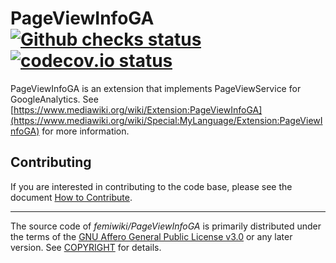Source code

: # PageViewInfoGA [![Github checks status]][github checks link] [![codecov.io status]][codecov.io link]

PageViewInfoGA is an extension that implements PageViewService for GoogleAnalytics.
See [https://www.mediawiki.org/wiki/Extension:PageViewInfoGA](https://www.mediawiki.org/wiki/Special:MyLanguage/Extension:PageViewInfoGA) for more information.

## Contributing

If you are interested in contributing to the code base, please see the document [How to Contribute].

---

The source code of _femiwiki/PageViewInfoGA_ is primarily distributed under the terms
of the [GNU Affero General Public License v3.0] or any later version. See
[COPYRIGHT] for details.

[github checks status]: https://badgen.net/github/checks/femiwiki/PageViewInfoGA
[github checks link]: https://github.com/femiwiki/PageViewInfoGA/actions
[codecov.io status]: https://badgen.net/codecov/c/github/femiwiki/PageViewInfoGA
[codecov.io link]: https://codecov.io/gh/femiwiki/PageViewInfoGA
[mediawiki]: https://www.mediawiki.org/
[how to contribute]: https://github.com/femiwiki/femiwiki/blob/main/how-to-contribute-to-extensions.md
[gnu affero general public license v3.0]: LICENSE
[copyright]: COPYRIGHT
══════════════════════════════
#### [WHAT IS NEEDED]
Select every line of the records holding the string "link".

#### [ANSWER FOR THIS EXERCISE]
: # PageViewInfoGA [![Github checks status]][github checks link] [![codecov.io status]][codecov.io link]
[github checks link]: https://github.com/femiwiki/PageViewInfoGA/actions
[codecov.io link]: https://codecov.io/gh/femiwiki/PageViewInfoGA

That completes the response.